McKinsey did a report four years ago listing over a dozen recommendations on steps operators should take.  None involved infrastructure modernization, and while the study predates SDN and NFV it shows that technology shifts were not perceived as the path to profit salvation.  EY’s study a year later listed a half-dozen changes operators should make, and none involved transformation of infrastructure.  EY’s 2014 study presumes the value of changes in technology would arise from improvements in network failure rates and other operations-based costs, not in lowering the network cost base.

If operators don’t feel direct pressure from the financial industry to transform infrastructure, the corollary is that they’ll have to convince the financial industry of the benefits of transformation.  They can’t do that if they don’t have a clear picture themselves, and that’s the situation today.

Conclusion:  Operators need to address EBITDA contraction to convince Wall Street that their business is trending in the right direction.  On the cost side, that means addressing not capex but opex, which is the major component of EBITDA.  On the revenue side, it means defining some credible service structure that’s not dependent on selling connectivity.

I have a very good friend in the financial industry, a money manager who understands the Street and who provided me with the Street models and reports I’ve used to prepare this.  It’s worth recounting an email exchange I had with him:

Tom:  “It looks like the Street would reward a reduction of x dollars in opex more than they’d reward the same in capex because the opex savings would go right to EBITDA and the capex one wouldn’t show up there at all.”

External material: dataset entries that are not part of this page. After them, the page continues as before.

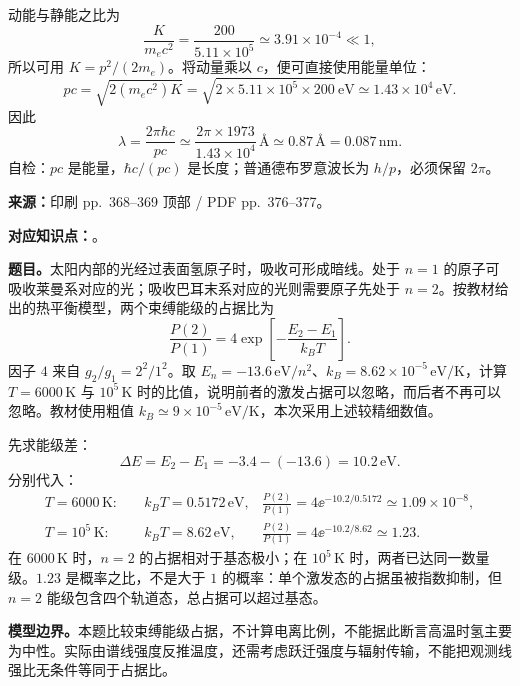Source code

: \begin{checkedsolution}
动能与静能之比为
\begin{equation}
  \frac{K}{m_ec^2}=\frac{200}{5.11\times10^5}
    \simeq3.91\times10^{-4}\ll1,
\end{equation}
所以可用 $K=p^2/(2m_e)$。将动量乘以 $c$，便可直接使用能量单位：
\begin{equation}
  pc=\sqrt{2(m_ec^2)K}
    =\sqrt{2\times5.11\times10^5\times200}\,\mathrm{eV}
    \simeq1.43\times10^4\,\mathrm{eV}.
\end{equation}
因此
\begin{equation}
  \boxed{\lambda=\frac{2\pi\hbar c}{pc}
    \simeq\frac{2\pi\times1973}{1.43\times10^4}\,\text{\AA}
    \simeq0.87\,\text{\AA}=0.087\,\mathrm{nm}.}
\end{equation}
自检：$pc$ 是能量，$\hbar c/(pc)$ 是长度；普通德布罗意波长为 $h/p$，必须保留 $2\pi$。
\end{checkedsolution}

\textbf{来源：}印刷 pp.~368--369 顶部 / PDF pp.~376--377。

\textbf{对应知识点：}。

\textbf{题目。}太阳内部的光经过表面氢原子时，吸收可形成暗线。处于 $n=1$ 的原子可吸收莱曼系对应的光；吸收巴耳末系对应的光则需要原子先处于 $n=2$。按教材给出的热平衡模型，两个束缚能级的占据比为
\begin{equation}
  \frac{P(2)}{P(1)}=4\exp\left[-\frac{E_2-E_1}{k_BT}\right].
\end{equation}
因子 $4$ 来自 $g_2/g_1=2^2/1^2$。取 $E_n=-13.6\,\mathrm{eV}/n^2$、$k_B=8.62\times10^{-5}\,\mathrm{eV/K}$，计算 $T=6000\,\mathrm K$ 与 $10^5\,\mathrm K$ 时的比值，说明前者的激发占据可以忽略，而后者不再可以忽略。教材使用粗值 $k_B\simeq9\times10^{-5}\,\mathrm{eV/K}$，本次采用上述较精细数值。

\begin{checkedsolution}
先求能级差：
\begin{equation}
  \Delta E=E_2-E_1=-3.4-(-13.6)=10.2\,\mathrm{eV}.
\end{equation}
分别代入：
\begin{align}
  T=6000\,\mathrm K:&\quad k_BT=0.5172\,\mathrm{eV},
    &\frac{P(2)}{P(1)}=4\ee^{-10.2/0.5172}
      \simeq\boxed{1.09\times10^{-8}},\\
  T=10^5\,\mathrm K:&\quad k_BT=8.62\,\mathrm{eV},
    &\frac{P(2)}{P(1)}=4\ee^{-10.2/8.62}
      \simeq\boxed{1.23}.
\end{align}
在 $6000\,\mathrm K$ 时，$n=2$ 的占据相对于基态极小；在 $10^5\,\mathrm K$ 时，两者已达同一数量级。$1.23$ 是概率之比，不是大于 $1$ 的概率：单个激发态的占据虽被指数抑制，但 $n=2$ 能级包含四个轨道态，总占据可以超过基态。

\textbf{模型边界。}本题比较束缚能级占据，不计算电离比例，不能据此断言高温时氢主要为中性。实际由谱线强度反推温度，还需考虑跃迁强度与辐射传输，不能把观测线强比无条件等同于占据比。
\end{checkedsolution}

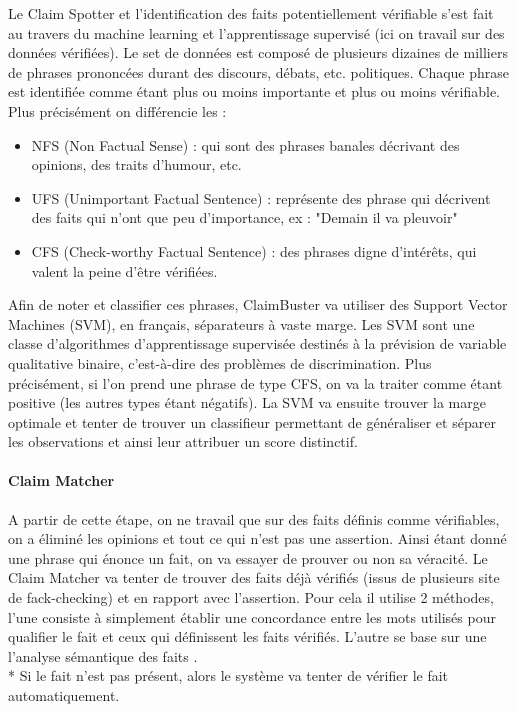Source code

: Le Claim Spotter et l'identification des faits potentiellement vérifiable s'est fait au travers du machine learning et l'apprentissage supervisé (ici on travail sur des données vérifiées). Le set de données est composé de plusieurs dizaines de milliers de phrases prononcées durant des discours, débats, etc. politiques. Chaque phrase est identifiée comme étant plus ou moins importante et plus ou moins vérifiable. Plus précisément on différencie les : 
\begin{itemize}
    \item NFS (Non Factual Sense) : qui sont des phrases banales décrivant des opinions, des traits d'humour, etc. 
    \item UFS (Unimportant Factual Sentence) : représente des phrase qui décrivent des faits qui n'ont que peu d'importance, ex : "Demain il va pleuvoir"
    \item CFS (Check-worthy Factual Sentence) : des phrases digne d'intérêts, qui valent la peine d'être vérifiées. 
\end{itemize}

Afin de noter et classifier ces phrases, ClaimBuster va utiliser des Support Vector Machines (SVM), en français, séparateurs à vaste marge. Les SVM sont une classe d'algorithmes d'apprentissage supervisée destinés à la prévision de variable qualitative binaire, c'est-à-dire des problèmes de discrimination. Plus précisément, si l'on prend une phrase de type CFS, on va la traiter comme étant positive (les autres types étant négatifs). La SVM va ensuite trouver la marge optimale et tenter de trouver un classifieur permettant de généraliser et séparer les observations et ainsi leur attribuer un score distinctif.

\paragraph{Claim Matcher}

A partir de cette étape, on ne travail que sur des faits définis comme vérifiables, on a éliminé les opinions et tout ce qui n'est pas une assertion. Ainsi étant donné une phrase qui énonce un fait, on va essayer de prouver ou non sa véracité. Le Claim Matcher va tenter de trouver des faits déjà vérifiés (issus de plusieurs site de fack-checking) et en rapport avec l'assertion. Pour cela il utilise 2 méthodes, l'une consiste à simplement établir une concordance entre les mots utilisés pour qualifier le fait et ceux qui définissent les faits vérifiés. L'autre se base sur une l'analyse sémantique des faits \cite{rus2013semilar}. 
\\*
Si le fait n'est pas présent, alors le système va tenter de vérifier le fait automatiquement.


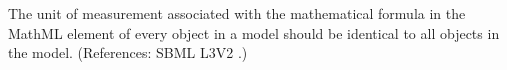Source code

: The unit of measurement associated with the mathematical formula in the
MathML  element of every \KineticLaw object in a model should
be identical to all \KineticLaw objects in the model.  (References: SBML
L3V2 .)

Nick:  “Right and if they made a case for a high ROI for capex and could reduce OPEX at the same time it would make the Street all tingly inside.”

What this says is that NFV (and SDN) need to be validated in two steps:  First, you have to improve operations efficiency on a large scale—large enough to impact EBITDA.  Then you have to focus your validation of the capital equipment or infrastructure changes on a high-ROI service.  Would you like to be able to make a business case for NFV that would “make the Street all tingly inside?”  In my next blog I’ll discuss how this might be done.

What Do Salespeople Think of NFV?

If there’s a front line for NFV, that front line is the sales effort.  Since I’ve started to blog about the difficulties associated with making the NFV business case, I’ve gotten a lot of comments from salespeople who are charged with the responsibility of doing that.  I’ve tabulated just shy of 30 of these, and I think it’s interesting to see what they suggest.  Obviously, I’m suppressing anything that would identify salespeople, their companies, or their customers.

Let’s start with the state of the NFV market.  100% of the sales people thought that the NFV market was “developing more slowly than they had expected”, and this same percentage said that they believed their own companies were “unsatisfied” with the level of NFV sales.  93% said that the pace of development was “unsatisfactory for them personally.”  While this sounds dire, it’s wise to remember that salespeople are often unhappy with the pace of market development.  For SDN, for example, 76% say that market development is too slow, 81% that their company is dissatisfied, and 79% that they’re personally unhappy with the pace.  New technology gets a slow start.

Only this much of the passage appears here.